Chapter 3, Problem 3.159P

To determine

(a)

The absolute velocity $V_1$.

Answer to Problem 3.159P

The absolute velocity $V_1$ is $21.87\text{ft}/\text{s}$.

Explanation of Solution

Given information:

The flow rate of the pump is $4000\text{gal}/\text{m}$ . The temperature of the water is $20°\text{C}$ . The shaft rotation rate is $1750\text{r}/\text{min}$ . The radius of the impeller at section (1) is $6\text{in}$ and the radius of the pump at section (2) is $14\text{in}$ . The width of the blade is $1.75\text{in}$ . The tangential velocity at section (1) is $10\text{ft}/\text{s}$ and the tangential velocity at section (2) is $110\text{ft}/\text{s}$.

Write the expression for the absolute velocity at section (1).
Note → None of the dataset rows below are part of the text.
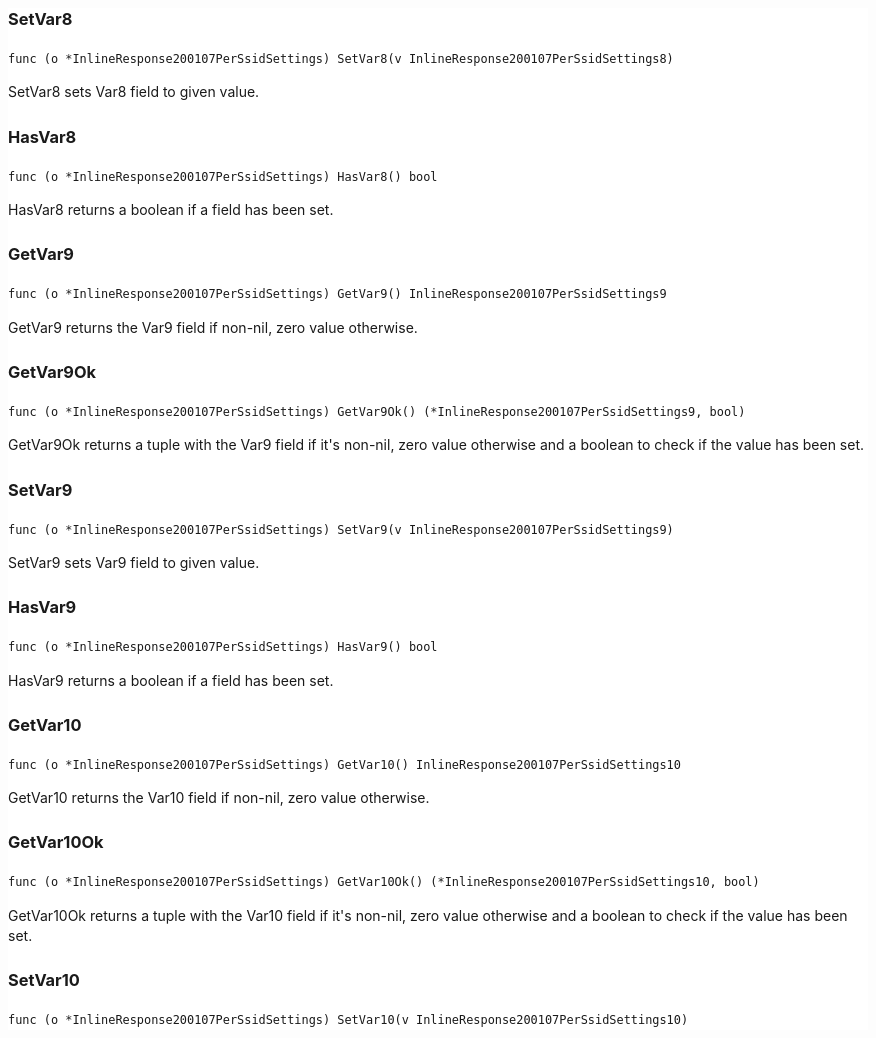 ### SetVar8

`func (o *InlineResponse200107PerSsidSettings) SetVar8(v InlineResponse200107PerSsidSettings8)`

SetVar8 sets Var8 field to given value.

### HasVar8

`func (o *InlineResponse200107PerSsidSettings) HasVar8() bool`

HasVar8 returns a boolean if a field has been set.

### GetVar9

`func (o *InlineResponse200107PerSsidSettings) GetVar9() InlineResponse200107PerSsidSettings9`

GetVar9 returns the Var9 field if non-nil, zero value otherwise.

### GetVar9Ok

`func (o *InlineResponse200107PerSsidSettings) GetVar9Ok() (*InlineResponse200107PerSsidSettings9, bool)`

GetVar9Ok returns a tuple with the Var9 field if it's non-nil, zero value otherwise
and a boolean to check if the value has been set.

### SetVar9

`func (o *InlineResponse200107PerSsidSettings) SetVar9(v InlineResponse200107PerSsidSettings9)`

SetVar9 sets Var9 field to given value.

### HasVar9

`func (o *InlineResponse200107PerSsidSettings) HasVar9() bool`

HasVar9 returns a boolean if a field has been set.

### GetVar10

`func (o *InlineResponse200107PerSsidSettings) GetVar10() InlineResponse200107PerSsidSettings10`

GetVar10 returns the Var10 field if non-nil, zero value otherwise.

### GetVar10Ok

`func (o *InlineResponse200107PerSsidSettings) GetVar10Ok() (*InlineResponse200107PerSsidSettings10, bool)`

GetVar10Ok returns a tuple with the Var10 field if it's non-nil, zero value otherwise
and a boolean to check if the value has been set.

### SetVar10

`func (o *InlineResponse200107PerSsidSettings) SetVar10(v InlineResponse200107PerSsidSettings10)`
$V_1=\sqrt{V_{t,1}^2+V_{n,1}^2}$ …… (I)

Here, the absolute velocity is $V_1$, the tangential velocity at section (1) is $V_{t,1}$ and the normal velocity is $V_{n,1}$.

Write the expression for the normal velocity at section (1).

$V_{n,1}=\frac{Q}{A_1}$ …… (II)

Here, the flow rate is $Q$ and the area at section (1) is $A_1$.

Write the expression for the area of the impeller at the section (1).

$A_1=2\pi r_1{b}_1$

Here, the width of the blade is $b_1$.

Substitute $2\pi r_1{b}_1$ for $A_1$ in Equation (II).

$V_{n,1}=\frac{Q}{2\pi r_1{b}_1}$ …… (III)

Calculation:

Substitute $4000\text{gal}/\text{m}$ for $Q$, $6\text{in}$ for $r_1$ and $1.75\text{in}$ for $b_1$ in Equation (III).

$\begin{array}{c}{V}_{n,1}=\frac{\left(4000\text{gal}/\text{m}\right)}{2\pi \left(6\text{in}\right)\left(1.75\text{in}\right)}\\ =\frac{\left(4000\text{gal}/\text{m}\right)\left(\frac{1{\text{ft}}^3}{7.48\text{gal}}\right)\left(\frac{1\text{m}}{60\text{s}}\right)}{\left(65.97{\text{in}}^2\right)\left(\frac{1{\text{ft}}^2}{144{\text{in}}^2}\right)}\\ =19.45\text{ft}/\text{s}\end{array}$

Substitute $19.45\text{ft}/\text{s}$ for $V_{n,1}$ and $10\text{ft}/\text{s}$ for $V_{t,1}$ in Equation (I).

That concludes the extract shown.